Clinical trials aren't for everyone but I have to believe, at least in the cancer space, the percentage is far higher than what we are seeing. I do think many more than 5% are willing to step up. While trials are designed with little wiggle room for switching things up, it is important for everyone to remember, simply because you decided to step up for a trial, you can change your mind. You control you and at any point, you are free to voluntarily withdraw from any trial and continue treatment using already approved drugs.
The bonus add on? You will be monitored closely. In fact, the likelihood is that you will be monitored far more closely than you would be if you are not part of a trial. The trial team may determine you must come off the trial if they observe things that are detrimental to you. In a perfect world, the criteria for eligibility should be expanded whenever possible-and that is an area in which I am currently lending my voice for the benefit of the widest possible group of patients. Without getting all science-y, adaptive clinical trials are being used to do just as its name suggests - adapt the trial to the what is being observed in patients by the research team. The I-SPY trials are a great example of this.

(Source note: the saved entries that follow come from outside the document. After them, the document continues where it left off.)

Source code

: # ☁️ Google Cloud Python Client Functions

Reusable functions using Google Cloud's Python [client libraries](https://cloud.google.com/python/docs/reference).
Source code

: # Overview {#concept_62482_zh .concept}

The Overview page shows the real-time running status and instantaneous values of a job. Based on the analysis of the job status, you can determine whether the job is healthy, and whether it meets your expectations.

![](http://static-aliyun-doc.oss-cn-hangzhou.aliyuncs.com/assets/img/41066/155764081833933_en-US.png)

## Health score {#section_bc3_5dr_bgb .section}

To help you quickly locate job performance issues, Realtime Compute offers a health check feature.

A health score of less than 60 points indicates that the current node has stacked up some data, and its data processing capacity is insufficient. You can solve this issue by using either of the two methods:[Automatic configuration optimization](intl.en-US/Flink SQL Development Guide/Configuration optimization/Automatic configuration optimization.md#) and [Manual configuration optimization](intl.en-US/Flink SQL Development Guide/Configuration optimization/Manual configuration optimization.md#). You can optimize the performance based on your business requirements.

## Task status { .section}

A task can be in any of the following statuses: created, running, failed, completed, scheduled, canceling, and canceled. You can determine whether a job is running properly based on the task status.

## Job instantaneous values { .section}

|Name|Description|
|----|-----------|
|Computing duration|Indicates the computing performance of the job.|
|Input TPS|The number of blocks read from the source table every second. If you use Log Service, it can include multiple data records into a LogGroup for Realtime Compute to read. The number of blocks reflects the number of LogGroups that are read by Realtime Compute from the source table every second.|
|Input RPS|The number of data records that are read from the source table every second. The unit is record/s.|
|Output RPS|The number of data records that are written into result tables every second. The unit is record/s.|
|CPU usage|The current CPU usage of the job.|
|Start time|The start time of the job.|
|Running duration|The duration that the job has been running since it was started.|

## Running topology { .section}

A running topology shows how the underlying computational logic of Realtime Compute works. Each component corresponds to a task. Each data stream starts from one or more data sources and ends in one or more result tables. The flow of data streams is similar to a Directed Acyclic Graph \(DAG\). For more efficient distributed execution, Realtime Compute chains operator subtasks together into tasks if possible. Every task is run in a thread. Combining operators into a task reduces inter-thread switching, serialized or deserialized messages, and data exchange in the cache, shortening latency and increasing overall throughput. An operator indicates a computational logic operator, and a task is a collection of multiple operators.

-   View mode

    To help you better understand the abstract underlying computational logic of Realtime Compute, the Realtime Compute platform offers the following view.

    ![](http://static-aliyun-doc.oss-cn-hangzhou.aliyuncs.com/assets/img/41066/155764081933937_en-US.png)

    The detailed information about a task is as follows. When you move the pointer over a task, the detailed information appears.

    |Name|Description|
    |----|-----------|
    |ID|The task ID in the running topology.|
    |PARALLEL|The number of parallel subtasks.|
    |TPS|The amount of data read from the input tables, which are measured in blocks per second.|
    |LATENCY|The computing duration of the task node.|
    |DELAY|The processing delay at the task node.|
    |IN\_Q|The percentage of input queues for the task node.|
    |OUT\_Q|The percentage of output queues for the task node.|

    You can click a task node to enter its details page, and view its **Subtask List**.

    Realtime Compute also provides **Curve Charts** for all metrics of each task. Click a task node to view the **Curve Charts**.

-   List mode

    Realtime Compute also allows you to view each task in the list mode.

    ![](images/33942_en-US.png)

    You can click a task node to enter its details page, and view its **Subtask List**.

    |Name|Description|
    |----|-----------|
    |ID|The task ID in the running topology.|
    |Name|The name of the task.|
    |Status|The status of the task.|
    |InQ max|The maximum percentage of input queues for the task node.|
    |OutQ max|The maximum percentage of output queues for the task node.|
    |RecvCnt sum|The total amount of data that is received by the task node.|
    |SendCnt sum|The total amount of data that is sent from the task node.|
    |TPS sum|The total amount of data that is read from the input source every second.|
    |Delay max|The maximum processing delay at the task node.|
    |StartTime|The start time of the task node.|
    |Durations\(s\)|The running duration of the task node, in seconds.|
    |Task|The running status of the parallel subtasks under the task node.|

We're all in the same ballpark but each of us is standing on a different base. The clinicians are on their base, the researchers on another base, and we, the patients, are on yet another. It's time for everyone to bridge those bases, to begin communicating in ways each may hear and understand so we can hit this out of the park: For ourselves, for the possible benefit of at-risk family members, and for the greater good of all.
(Post script: to the cynics, the skeptics, those who continually insist "the cure is in the closet," you could be right and this may be true. The problem? Until we open the closet door and study what's inside, it will remain in that dark closet with the door firmly shut.)

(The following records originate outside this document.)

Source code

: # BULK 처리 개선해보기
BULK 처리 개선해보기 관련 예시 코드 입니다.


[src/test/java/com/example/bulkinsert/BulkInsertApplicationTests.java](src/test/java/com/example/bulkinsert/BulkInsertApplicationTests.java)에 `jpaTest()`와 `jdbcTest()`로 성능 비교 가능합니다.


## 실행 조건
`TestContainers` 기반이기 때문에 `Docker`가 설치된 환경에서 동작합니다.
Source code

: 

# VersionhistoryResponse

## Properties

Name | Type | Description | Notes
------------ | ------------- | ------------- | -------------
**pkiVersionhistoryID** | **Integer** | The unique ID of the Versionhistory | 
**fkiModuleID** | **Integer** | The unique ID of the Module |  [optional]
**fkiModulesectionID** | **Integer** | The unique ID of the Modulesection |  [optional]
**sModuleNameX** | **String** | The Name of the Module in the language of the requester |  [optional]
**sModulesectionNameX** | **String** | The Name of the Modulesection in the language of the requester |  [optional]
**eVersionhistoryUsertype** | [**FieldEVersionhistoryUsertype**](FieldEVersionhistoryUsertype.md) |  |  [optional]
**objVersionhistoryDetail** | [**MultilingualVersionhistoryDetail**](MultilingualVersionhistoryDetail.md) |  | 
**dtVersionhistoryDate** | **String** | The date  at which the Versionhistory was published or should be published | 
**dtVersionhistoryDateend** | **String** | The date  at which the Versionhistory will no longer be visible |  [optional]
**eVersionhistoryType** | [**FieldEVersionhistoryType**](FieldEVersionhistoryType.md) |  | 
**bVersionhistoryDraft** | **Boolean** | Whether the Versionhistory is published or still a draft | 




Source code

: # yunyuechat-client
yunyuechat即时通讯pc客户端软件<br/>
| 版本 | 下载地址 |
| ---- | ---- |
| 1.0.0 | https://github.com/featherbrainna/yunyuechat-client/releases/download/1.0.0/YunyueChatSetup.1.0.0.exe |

**As if by magic, recent findings from a landmark trial using Onco-Dx to inform chemotherapy decisions were just presented at the annual ASCO meeting in Chicago. The findings from the TAILORx trial have been splashed all over the media and this is a big deal. The findings will spare many from overtreatment but the key take away for the purpose of this post: a big thank you to the 10K+ women who stepped up to help answer a big question for the rest of us!